Once security trumps liberties you are on a downward spiral.


Another step in the self-destruction of America.

This is resulting in the instant removal of Google Analytics for us.


That's a bit extreme. If anything it will force a lot of introspection among the string pullers and any illusions people still have about privacy in the cloud (without encryption) will hopefully be shaken. When you affect those with capacity, you make things better for the less capable or incapable... All this is noise, and noise is good.

After all that's what cleaned up business practices significantly at the start of the industrial revolution.

In fact, this is just another growing pain in a new industry.

  Industrial Revolution => Child Labour
  Automobiles => Safety
  Data => Privacy
Are they perfect now? Of course not, but they became better.


There will be no introspection amongst the string-pullers. Have you seen the state of things since the cold war?

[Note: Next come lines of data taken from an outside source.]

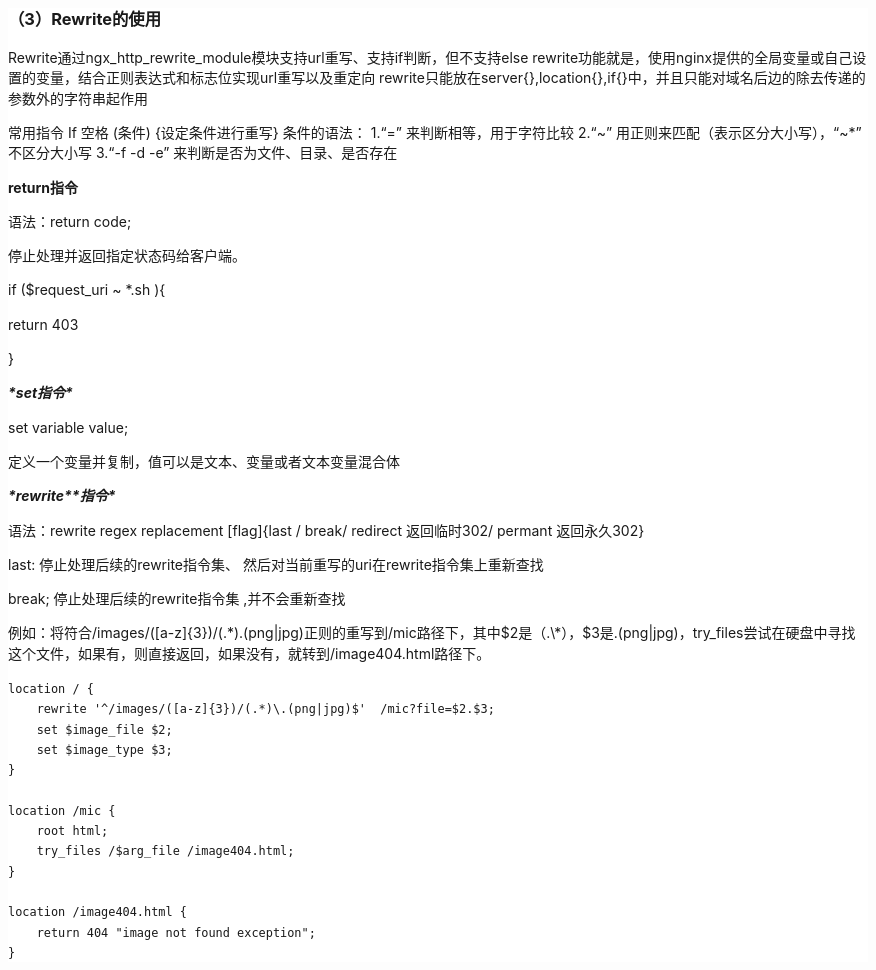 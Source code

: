 



### （3）Rewrite的使用

Rewrite通过ngx_http_rewrite_module模块支持url重写、支持if判断，但不支持else
rewrite功能就是，使用nginx提供的全局变量或自己设置的变量，结合正则表达式和标志位实现url重写以及重定向
rewrite只能放在server{},location{},if{}中，并且只能对域名后边的除去传递的参数外的字符串起作用



常用指令
If 空格 (条件) {设定条件进行重写}
条件的语法：
1.“=” 来判断相等，用于字符比较
2.“~” 用正则来匹配（表示区分大小写），“~*” 不区分大小写
3.“-f -d -e” 来判断是否为文件、目录、是否存在

**return指令**

语法：return code;

停止处理并返回指定状态码给客户端。

if ($request_uri ~ *\.sh ){

 return 403

}

***\*set指令\****

set variable value; 

定义一个变量并复制，值可以是文本、变量或者文本变量混合体

***\*rewrite\*******\*指令\****

语法：rewrite regex replacement [flag]{last / break/ redirect 返回临时302/ permant  返回永久302}

last: 停止处理后续的rewrite指令集、 然后对当前重写的uri在rewrite指令集上重新查找

break; 停止处理后续的rewrite指令集 ,并不会重新查找

例如：将符合/images/([a-z]{3})/(.*)\.(png|jpg)正则的重写到/mic路径下，其中$2是（.\*），$3是.(png|jpg)，try_files尝试在硬盘中寻找这个文件，如果有，则直接返回，如果没有，就转到/image404.html路径下。

```shell
location / {
    rewrite '^/images/([a-z]{3})/(.*)\.(png|jpg)$'  /mic?file=$2.$3;
    set $image_file $2;
    set $image_type $3;
}

location /mic {
    root html;
    try_files /$arg_file /image404.html;
}

location /image404.html {
    return 404 "image not found exception";
}
```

One way around this is to obfuscate the data that goes on the server. Ciphercloud does this:

http://www.ciphercloud.com/solutions/data-residency.aspx


Do you know a good non-USA based web analytics?

We're using Google Analytics and GetClicky.com right now, both from the USA.


I'm using Yandex.Metrica (http://metrica.yandex.com) and happy with it



Yes, Piwik I can highly recommend! The fact that you are doing the analytics by yourself also means they don‘t become part of a larger graph–in theory, this is better for the privacy of your users because you can’t track them outside your domain.


well, to inject a little bit of pragmatism here:

most big enterprise companies (banking, finance, pharma, manufacturing, etc) have, regardless of their HQ, an office in the US. so, to be "protected", they would need to cut those office off completely.

just sucks that the US market is one of the most important ones.

so where else would you like to host? China? India?

and what exactly guarantees your German super private cloud not to be attacked by:

1., The classic internal employee with a USB stick

2., The NSA which won't stop at some magic fluffy national border which doesn't even exist on the net.

3., The manufacturers of the hardware you're working on, from Chinese chips in your notebook to the components in your networking equipment.

and don't get me started on ISPs.

You want to be secure? Do not connect to the Internet, ever. Good luck in the economy though.


> "binding corporate rules for data processors" was inserted into the European Commission’s data protection regulation proposal with loopholes built-in which allow for FISAAA surveillance.

The only conceivable reason for such loophole is a reciprocal agreement. We can't spy on our people but you can and vice versa. Looks pretty bad.